[[ EXERCISE DATA open ]]
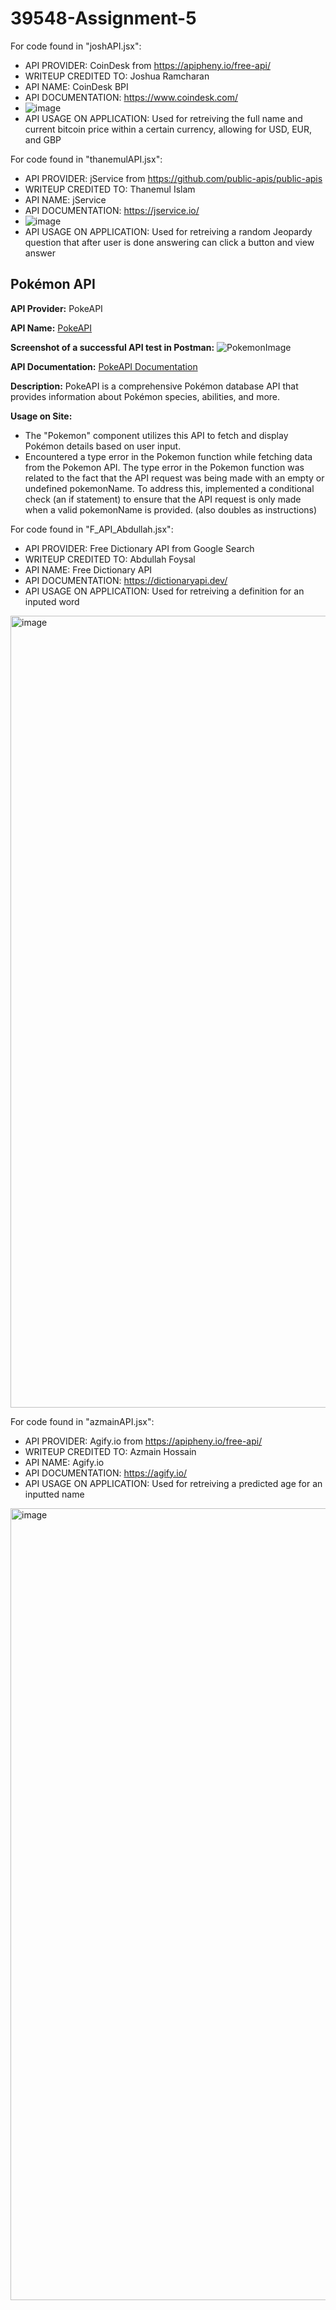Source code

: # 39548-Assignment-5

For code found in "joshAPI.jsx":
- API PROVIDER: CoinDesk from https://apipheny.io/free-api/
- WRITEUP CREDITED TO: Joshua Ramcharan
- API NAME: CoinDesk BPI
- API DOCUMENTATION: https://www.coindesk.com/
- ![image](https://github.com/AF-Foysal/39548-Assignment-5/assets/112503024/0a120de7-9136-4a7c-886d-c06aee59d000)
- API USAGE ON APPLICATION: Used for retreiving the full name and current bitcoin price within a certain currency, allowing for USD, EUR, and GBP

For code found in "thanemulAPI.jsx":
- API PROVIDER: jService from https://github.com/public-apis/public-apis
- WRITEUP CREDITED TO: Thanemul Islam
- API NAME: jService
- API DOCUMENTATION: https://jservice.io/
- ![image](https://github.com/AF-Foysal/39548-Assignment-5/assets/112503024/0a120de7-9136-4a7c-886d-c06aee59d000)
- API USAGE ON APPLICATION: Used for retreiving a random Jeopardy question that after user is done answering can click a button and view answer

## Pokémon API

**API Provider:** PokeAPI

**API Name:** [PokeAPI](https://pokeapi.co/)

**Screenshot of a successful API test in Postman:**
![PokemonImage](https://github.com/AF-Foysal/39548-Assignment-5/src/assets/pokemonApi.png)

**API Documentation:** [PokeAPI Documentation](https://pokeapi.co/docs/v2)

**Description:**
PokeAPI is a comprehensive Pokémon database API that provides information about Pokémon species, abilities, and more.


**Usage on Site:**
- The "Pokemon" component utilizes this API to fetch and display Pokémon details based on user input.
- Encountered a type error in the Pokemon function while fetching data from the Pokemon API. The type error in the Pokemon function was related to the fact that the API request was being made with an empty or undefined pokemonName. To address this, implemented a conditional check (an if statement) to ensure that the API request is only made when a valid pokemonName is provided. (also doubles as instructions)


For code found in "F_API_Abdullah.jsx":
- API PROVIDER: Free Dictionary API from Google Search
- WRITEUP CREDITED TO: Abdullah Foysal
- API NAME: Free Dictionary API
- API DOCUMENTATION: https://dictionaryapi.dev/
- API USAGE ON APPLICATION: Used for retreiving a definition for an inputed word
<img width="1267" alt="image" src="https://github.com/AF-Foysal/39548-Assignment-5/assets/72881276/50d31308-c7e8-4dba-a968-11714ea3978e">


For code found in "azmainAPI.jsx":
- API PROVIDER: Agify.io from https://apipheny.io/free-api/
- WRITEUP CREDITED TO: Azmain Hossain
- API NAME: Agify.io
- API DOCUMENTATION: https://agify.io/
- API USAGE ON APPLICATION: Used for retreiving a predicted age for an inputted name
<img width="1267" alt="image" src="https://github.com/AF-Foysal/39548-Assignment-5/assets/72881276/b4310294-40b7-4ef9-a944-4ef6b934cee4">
[[ EXERCISE DATA closed ]]
◆ WORK TO COMPLETE: Every line that contains "found" should be copied out of the data.

◆ ANSWER SPACE:
For code found in "joshAPI.jsx":
For code found in "thanemulAPI.jsx":
For code found in "F_API_Abdullah.jsx":
For code found in "azmainAPI.jsx":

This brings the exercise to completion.